#### PROBLEM DESCRIPTION
From the entries that follow, report every line in which "valeur" occurs.

Extracted records:
***
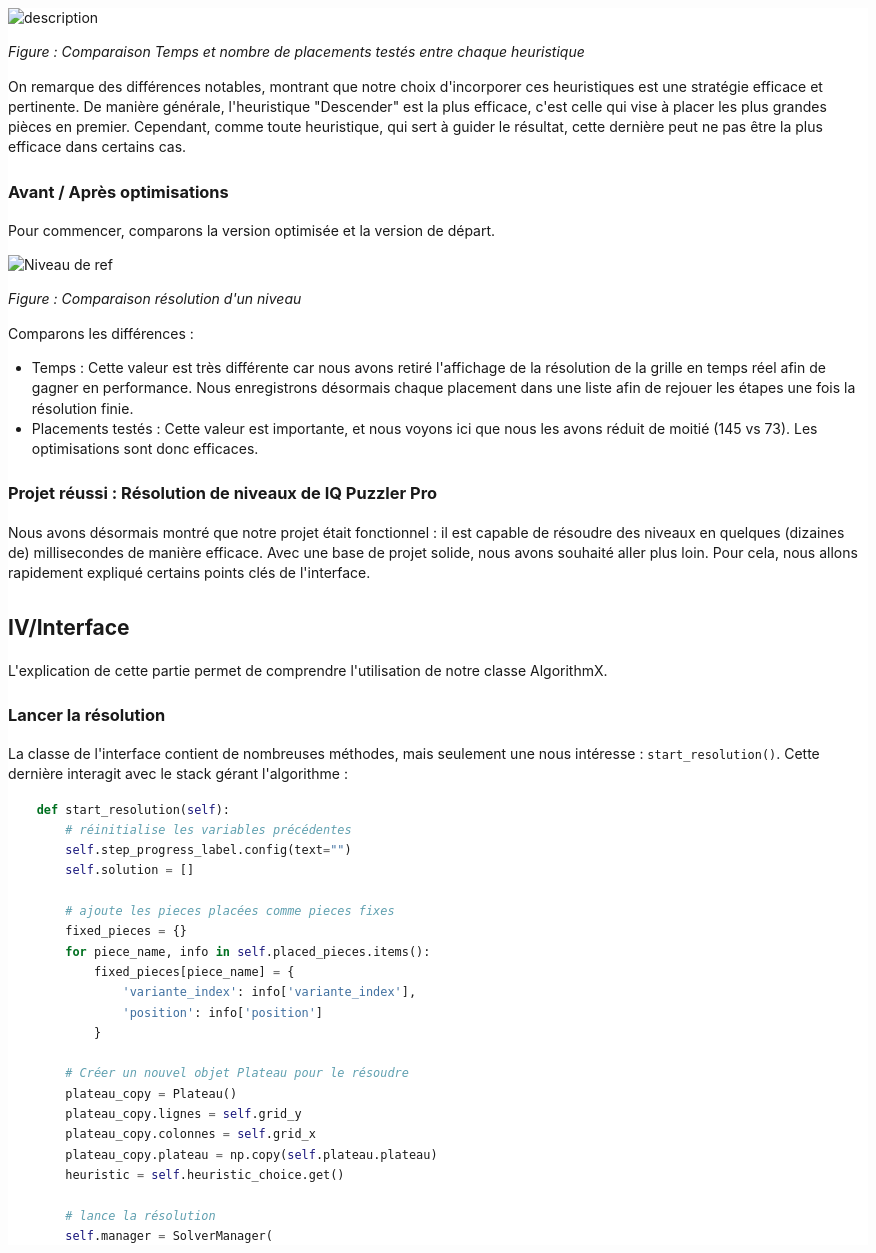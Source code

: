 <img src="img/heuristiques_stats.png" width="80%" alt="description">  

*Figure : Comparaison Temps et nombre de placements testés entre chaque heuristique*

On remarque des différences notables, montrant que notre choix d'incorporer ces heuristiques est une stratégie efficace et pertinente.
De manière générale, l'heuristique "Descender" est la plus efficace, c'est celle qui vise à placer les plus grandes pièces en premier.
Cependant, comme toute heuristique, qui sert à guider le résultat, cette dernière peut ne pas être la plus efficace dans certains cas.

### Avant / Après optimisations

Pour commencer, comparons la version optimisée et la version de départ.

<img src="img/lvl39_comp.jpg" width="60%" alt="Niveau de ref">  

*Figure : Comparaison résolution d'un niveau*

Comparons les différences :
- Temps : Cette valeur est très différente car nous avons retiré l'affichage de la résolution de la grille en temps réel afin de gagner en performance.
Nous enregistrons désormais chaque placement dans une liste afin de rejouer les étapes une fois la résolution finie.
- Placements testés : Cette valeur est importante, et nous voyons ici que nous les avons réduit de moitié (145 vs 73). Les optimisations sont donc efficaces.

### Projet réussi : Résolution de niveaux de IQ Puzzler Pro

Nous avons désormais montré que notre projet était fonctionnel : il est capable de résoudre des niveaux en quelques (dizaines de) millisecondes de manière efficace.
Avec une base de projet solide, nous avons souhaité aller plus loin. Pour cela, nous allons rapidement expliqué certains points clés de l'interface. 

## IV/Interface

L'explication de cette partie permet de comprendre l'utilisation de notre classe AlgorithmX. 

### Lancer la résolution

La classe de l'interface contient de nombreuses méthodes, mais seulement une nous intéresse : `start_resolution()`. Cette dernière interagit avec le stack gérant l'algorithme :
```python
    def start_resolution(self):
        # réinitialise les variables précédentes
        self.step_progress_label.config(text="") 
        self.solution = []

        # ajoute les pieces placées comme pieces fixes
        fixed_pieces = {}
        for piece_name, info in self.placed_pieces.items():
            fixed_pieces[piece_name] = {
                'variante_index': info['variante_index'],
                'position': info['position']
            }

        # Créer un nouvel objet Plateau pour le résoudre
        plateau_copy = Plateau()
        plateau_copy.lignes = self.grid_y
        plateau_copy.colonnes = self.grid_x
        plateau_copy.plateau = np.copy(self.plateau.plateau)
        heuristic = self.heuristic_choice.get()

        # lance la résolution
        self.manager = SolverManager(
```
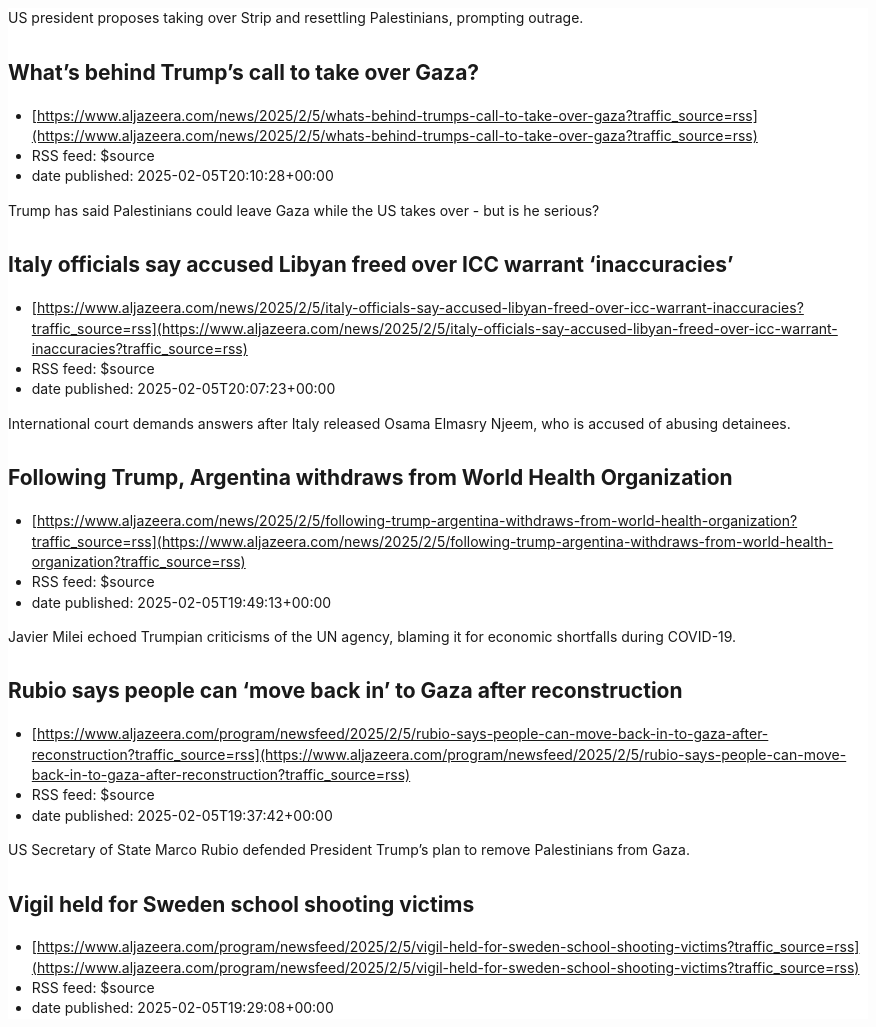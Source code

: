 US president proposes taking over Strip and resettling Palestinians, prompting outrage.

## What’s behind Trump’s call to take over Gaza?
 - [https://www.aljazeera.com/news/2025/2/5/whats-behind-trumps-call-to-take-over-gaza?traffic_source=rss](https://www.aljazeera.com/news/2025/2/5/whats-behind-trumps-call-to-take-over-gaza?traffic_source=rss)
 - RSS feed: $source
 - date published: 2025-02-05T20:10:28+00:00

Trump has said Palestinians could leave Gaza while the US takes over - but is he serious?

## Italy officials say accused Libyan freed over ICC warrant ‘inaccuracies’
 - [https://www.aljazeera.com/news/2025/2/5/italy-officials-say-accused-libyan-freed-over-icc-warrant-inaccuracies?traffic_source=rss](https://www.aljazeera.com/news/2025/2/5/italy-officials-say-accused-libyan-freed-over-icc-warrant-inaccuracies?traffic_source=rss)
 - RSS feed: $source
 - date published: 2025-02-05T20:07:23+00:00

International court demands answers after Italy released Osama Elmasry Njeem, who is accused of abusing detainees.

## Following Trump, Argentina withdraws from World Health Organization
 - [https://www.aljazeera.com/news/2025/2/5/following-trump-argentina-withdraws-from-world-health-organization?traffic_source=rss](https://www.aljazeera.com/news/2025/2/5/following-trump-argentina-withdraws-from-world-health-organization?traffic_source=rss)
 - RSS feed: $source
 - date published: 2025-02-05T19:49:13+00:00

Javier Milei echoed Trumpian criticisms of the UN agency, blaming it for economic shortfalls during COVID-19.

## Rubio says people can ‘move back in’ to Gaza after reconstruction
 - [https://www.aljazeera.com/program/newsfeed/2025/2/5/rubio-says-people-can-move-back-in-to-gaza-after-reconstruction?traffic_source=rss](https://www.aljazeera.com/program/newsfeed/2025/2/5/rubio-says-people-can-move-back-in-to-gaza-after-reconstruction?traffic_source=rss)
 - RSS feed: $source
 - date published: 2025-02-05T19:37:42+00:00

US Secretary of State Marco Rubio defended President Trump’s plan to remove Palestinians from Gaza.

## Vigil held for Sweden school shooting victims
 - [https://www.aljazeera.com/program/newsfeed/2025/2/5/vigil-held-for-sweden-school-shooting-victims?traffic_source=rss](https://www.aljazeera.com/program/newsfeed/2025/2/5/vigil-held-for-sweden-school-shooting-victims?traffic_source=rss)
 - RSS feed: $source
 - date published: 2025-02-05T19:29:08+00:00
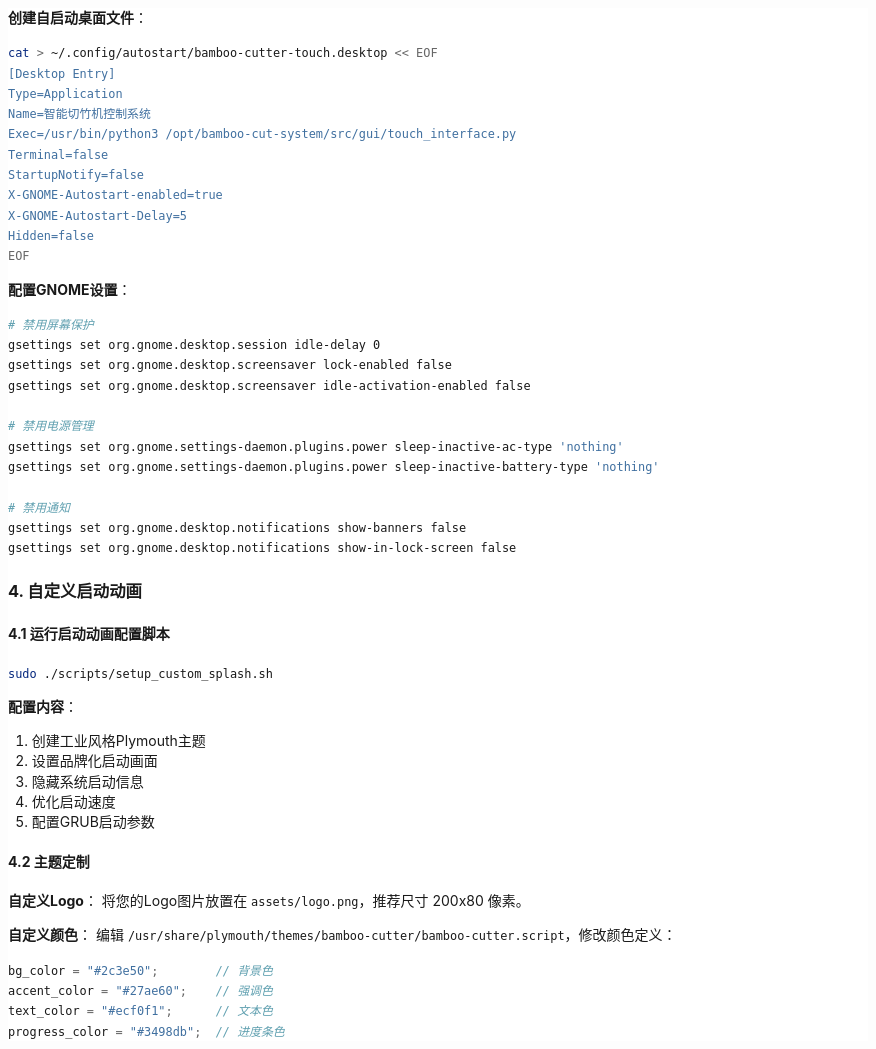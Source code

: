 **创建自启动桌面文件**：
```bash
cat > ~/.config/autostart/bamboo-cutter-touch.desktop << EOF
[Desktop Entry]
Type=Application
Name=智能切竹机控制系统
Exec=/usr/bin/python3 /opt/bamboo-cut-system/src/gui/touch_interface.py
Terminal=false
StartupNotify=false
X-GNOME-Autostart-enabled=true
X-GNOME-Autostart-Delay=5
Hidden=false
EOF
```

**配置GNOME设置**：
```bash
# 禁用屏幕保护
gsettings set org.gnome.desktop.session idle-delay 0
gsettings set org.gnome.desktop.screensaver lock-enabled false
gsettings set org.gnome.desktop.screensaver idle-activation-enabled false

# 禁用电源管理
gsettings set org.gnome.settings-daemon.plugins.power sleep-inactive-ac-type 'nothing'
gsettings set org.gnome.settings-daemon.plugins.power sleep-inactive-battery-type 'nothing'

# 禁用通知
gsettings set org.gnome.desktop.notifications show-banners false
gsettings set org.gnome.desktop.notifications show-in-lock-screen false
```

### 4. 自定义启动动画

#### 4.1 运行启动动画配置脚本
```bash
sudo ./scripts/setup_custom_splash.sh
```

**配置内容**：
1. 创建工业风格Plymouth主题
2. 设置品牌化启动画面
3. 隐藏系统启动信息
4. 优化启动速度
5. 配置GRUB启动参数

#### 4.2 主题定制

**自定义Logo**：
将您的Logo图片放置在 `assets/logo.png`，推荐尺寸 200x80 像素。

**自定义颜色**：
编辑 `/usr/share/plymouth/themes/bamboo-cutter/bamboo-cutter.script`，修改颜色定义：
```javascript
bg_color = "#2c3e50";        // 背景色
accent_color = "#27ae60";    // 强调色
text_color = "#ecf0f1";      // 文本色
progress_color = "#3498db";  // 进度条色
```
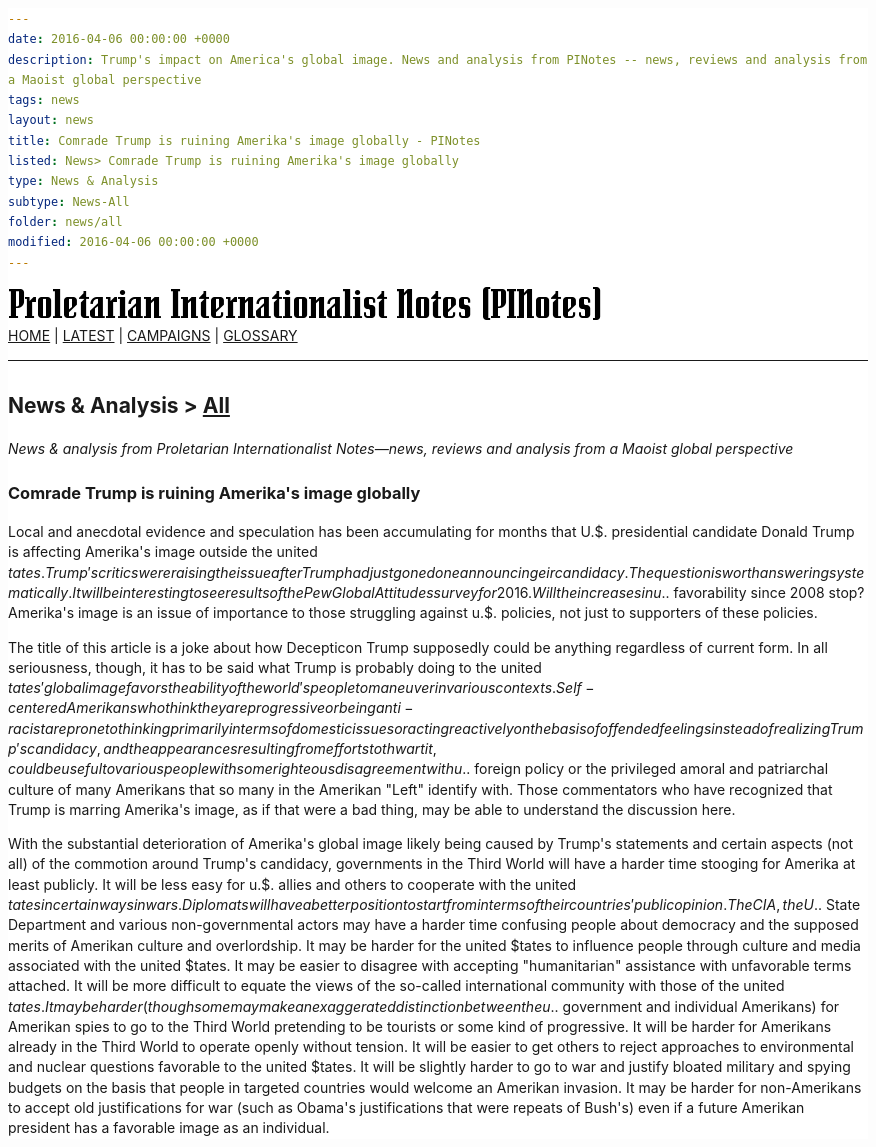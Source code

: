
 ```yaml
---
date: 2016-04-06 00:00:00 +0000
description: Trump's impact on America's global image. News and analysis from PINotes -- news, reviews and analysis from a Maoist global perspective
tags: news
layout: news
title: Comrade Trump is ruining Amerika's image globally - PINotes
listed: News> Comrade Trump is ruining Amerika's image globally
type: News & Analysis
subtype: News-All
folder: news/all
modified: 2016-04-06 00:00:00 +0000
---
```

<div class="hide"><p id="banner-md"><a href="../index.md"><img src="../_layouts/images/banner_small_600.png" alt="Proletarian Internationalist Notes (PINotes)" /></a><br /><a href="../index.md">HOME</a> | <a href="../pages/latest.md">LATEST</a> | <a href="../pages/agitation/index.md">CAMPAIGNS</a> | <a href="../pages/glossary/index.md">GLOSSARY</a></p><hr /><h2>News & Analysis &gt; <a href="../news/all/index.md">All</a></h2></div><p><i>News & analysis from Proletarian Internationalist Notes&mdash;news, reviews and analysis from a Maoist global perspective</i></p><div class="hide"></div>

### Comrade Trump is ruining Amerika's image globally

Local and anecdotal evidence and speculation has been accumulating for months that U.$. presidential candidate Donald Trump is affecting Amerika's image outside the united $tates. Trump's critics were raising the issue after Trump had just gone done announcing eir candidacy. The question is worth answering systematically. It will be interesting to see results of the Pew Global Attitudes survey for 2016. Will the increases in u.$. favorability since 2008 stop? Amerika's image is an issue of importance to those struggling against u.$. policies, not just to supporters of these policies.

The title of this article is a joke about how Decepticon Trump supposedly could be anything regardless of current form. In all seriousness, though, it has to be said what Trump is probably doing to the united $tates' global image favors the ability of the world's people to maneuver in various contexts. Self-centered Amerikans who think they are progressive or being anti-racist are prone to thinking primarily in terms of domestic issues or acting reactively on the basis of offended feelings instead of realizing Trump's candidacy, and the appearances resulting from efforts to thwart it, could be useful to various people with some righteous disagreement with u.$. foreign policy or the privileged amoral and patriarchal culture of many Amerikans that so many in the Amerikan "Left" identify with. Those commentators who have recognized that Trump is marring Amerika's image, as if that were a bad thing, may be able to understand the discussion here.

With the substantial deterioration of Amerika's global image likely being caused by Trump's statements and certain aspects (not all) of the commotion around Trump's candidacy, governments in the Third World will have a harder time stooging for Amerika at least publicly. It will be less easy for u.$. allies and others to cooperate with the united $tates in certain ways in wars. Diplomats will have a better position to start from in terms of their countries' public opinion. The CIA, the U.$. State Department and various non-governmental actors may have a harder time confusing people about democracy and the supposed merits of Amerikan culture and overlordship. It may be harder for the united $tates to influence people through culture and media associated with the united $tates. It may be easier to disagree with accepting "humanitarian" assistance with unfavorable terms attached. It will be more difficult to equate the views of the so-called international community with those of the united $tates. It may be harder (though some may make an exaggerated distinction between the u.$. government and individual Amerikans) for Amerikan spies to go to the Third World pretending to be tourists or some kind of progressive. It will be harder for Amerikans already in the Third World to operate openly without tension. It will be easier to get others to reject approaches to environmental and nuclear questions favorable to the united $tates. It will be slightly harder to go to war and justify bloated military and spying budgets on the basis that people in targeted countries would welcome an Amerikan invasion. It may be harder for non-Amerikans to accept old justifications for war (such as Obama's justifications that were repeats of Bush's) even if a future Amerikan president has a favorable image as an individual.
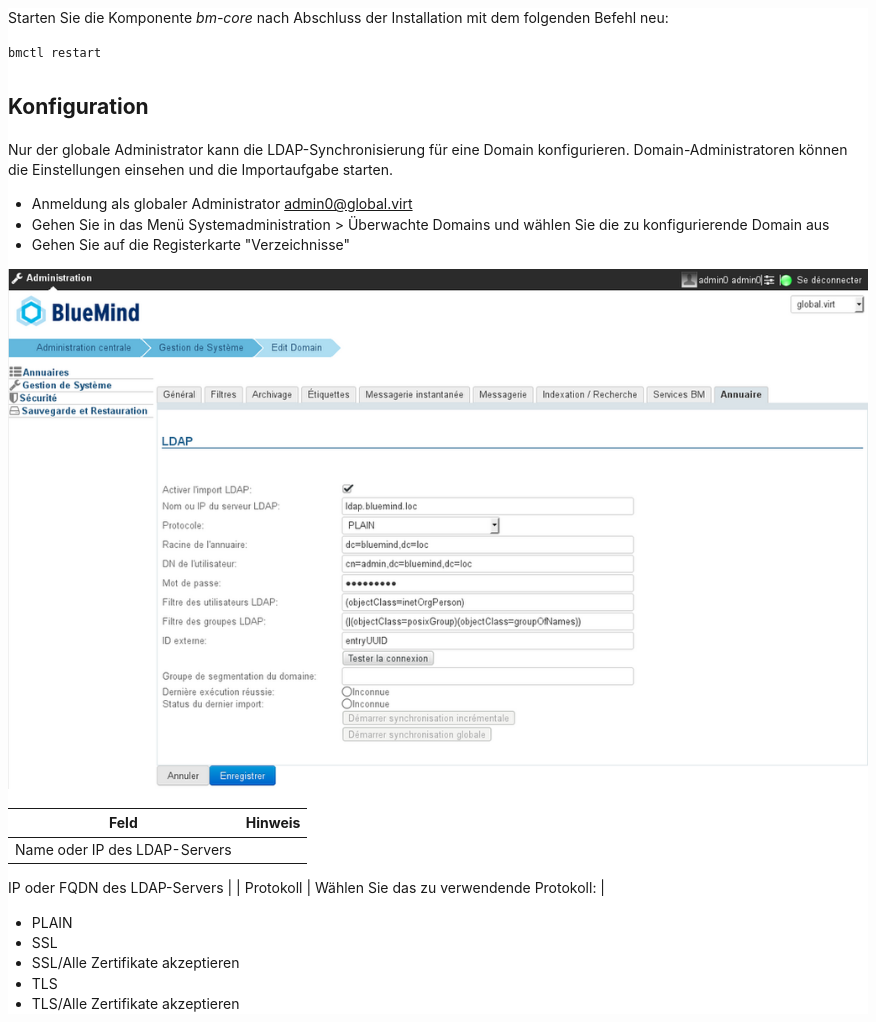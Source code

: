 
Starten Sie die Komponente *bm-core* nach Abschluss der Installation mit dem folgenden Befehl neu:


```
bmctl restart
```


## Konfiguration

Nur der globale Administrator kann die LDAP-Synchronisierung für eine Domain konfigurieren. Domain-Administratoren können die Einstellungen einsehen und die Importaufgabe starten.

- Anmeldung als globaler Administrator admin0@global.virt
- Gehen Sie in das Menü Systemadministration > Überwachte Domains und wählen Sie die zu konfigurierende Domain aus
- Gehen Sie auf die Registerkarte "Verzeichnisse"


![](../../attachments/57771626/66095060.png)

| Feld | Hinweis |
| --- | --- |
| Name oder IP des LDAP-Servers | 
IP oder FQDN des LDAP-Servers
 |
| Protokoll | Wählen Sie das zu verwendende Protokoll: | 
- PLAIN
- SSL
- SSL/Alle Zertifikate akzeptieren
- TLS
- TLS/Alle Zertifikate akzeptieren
***
#### EXERCISE OUTPUT
- Temps : Cette valeur est très différente car nous avons retiré l'affichage de la résolution de la grille en temps réel afin de gagner en performance.
- Placements testés : Cette valeur est importante, et nous voyons ici que nous les avons réduit de moitié (145 vs 73). Les optimisations sont donc efficaces.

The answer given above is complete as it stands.